Civil War historians tend to be a bit like baseball fans in their fixation over maps and statistics, and Gramm assumes a great deal of specific knowledge in his readers without providing them any diagrams.  He delivers his analysis with great confidence, and others could better judge the accuracy of his hypothetical alternatives at each of the battle’s strategic moments.
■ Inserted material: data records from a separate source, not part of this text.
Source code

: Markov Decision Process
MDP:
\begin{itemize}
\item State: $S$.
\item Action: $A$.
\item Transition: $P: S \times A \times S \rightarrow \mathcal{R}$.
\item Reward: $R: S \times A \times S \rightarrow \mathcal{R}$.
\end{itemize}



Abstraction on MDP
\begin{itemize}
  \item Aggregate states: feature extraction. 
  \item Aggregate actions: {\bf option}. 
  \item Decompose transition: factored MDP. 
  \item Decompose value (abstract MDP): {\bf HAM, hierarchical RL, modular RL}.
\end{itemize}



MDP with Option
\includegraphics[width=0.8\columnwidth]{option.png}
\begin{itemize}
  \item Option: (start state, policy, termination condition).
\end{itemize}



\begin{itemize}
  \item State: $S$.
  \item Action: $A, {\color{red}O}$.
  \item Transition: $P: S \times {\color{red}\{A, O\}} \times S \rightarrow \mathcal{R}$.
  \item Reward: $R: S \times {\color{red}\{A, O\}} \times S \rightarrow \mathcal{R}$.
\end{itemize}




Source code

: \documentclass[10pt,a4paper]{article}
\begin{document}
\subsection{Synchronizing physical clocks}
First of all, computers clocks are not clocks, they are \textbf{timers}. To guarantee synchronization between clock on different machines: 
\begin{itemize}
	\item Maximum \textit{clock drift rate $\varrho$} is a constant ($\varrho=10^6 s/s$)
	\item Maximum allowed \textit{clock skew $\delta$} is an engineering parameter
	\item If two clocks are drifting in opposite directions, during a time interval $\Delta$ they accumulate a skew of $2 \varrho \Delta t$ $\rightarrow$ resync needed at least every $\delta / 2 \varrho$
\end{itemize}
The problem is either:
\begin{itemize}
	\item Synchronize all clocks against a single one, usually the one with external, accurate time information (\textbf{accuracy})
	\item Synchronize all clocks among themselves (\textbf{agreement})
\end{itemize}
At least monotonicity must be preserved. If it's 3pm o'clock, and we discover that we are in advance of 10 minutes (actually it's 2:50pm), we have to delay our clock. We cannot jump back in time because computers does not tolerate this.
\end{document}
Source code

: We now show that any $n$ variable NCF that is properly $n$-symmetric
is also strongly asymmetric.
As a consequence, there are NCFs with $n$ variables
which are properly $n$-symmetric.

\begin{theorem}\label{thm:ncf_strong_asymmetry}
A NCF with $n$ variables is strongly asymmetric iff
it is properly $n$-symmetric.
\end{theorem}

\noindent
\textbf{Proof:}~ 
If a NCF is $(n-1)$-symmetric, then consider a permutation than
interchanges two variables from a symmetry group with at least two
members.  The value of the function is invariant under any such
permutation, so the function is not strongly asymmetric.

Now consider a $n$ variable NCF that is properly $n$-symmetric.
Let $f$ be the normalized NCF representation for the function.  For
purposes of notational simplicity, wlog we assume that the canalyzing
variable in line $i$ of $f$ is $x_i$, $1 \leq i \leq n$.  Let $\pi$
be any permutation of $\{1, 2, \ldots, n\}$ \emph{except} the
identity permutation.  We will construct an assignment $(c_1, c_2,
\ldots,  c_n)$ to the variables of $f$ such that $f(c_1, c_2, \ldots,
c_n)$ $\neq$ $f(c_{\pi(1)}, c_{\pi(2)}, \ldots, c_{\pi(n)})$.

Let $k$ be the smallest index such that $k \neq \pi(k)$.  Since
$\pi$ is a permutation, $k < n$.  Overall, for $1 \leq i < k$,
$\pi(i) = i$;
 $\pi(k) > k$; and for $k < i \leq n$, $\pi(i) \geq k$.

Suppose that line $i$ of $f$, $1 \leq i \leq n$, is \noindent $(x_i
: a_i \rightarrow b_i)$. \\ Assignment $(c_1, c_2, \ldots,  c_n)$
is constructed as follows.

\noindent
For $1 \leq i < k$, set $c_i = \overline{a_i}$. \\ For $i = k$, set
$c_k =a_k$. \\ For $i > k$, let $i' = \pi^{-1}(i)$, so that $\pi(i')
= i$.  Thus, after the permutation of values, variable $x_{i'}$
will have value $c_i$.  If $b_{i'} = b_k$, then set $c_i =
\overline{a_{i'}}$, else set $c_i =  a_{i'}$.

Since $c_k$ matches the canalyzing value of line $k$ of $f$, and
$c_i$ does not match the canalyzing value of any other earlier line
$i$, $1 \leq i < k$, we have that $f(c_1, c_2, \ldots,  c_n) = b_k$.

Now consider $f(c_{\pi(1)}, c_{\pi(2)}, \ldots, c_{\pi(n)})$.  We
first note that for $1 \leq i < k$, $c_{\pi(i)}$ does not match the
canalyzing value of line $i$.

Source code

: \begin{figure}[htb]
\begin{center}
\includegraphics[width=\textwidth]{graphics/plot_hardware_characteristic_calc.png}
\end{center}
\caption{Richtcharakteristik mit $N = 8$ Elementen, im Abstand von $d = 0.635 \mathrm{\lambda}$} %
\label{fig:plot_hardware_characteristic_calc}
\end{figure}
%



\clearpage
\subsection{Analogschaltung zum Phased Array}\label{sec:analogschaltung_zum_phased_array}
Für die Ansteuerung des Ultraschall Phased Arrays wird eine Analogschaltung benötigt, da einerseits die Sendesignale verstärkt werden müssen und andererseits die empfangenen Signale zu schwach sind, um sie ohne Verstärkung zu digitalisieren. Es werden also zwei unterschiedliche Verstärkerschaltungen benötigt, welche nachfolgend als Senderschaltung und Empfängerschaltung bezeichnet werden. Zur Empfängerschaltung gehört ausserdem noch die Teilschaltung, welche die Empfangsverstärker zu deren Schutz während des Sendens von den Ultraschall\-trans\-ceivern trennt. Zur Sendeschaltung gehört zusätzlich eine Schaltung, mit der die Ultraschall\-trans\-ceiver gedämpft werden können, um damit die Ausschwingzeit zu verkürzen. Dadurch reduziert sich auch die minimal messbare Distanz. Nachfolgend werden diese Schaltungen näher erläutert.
I enjoyed his storytelling the most, especially his humane and respectful treatment of John Reynolds and Dorsey Pender, two notable generals who perished in the fighting, leaving behind heartbroken lovers.  The heroism of the Iron Brigade and the folly of Pickett’s charge are described in careful and compelling ways, but he also highlights the importance of minor characters, and explains the mechanics of weapons and topography with helpful lucidity  The historian can easily be cruel when his subjects are men under intense pressure making decisions with mortal consequences.  While Gramm is no hagiographer, he does maintain a proper sense of awe in handling the epic days of July, 1863.

Which makes his rather harsh judgment of our own times a bit surprising.  Gramm is deeply disdainful of the materialism and injustice of contemporary American society, and his critique is emboldened by being written against the backdrop of the Gulf War.  He pins a great deal of the blame on “fundagelicals”—conservative evangelicals, whom he excoriates in the harshest possible terms for their complicity with the military industrial complex.  Some of his critiques are probably fair, especially regarding the continuing legacy of racism.  But his rants grow tiresome, and are sometimes only loosely tied to the historical sketches.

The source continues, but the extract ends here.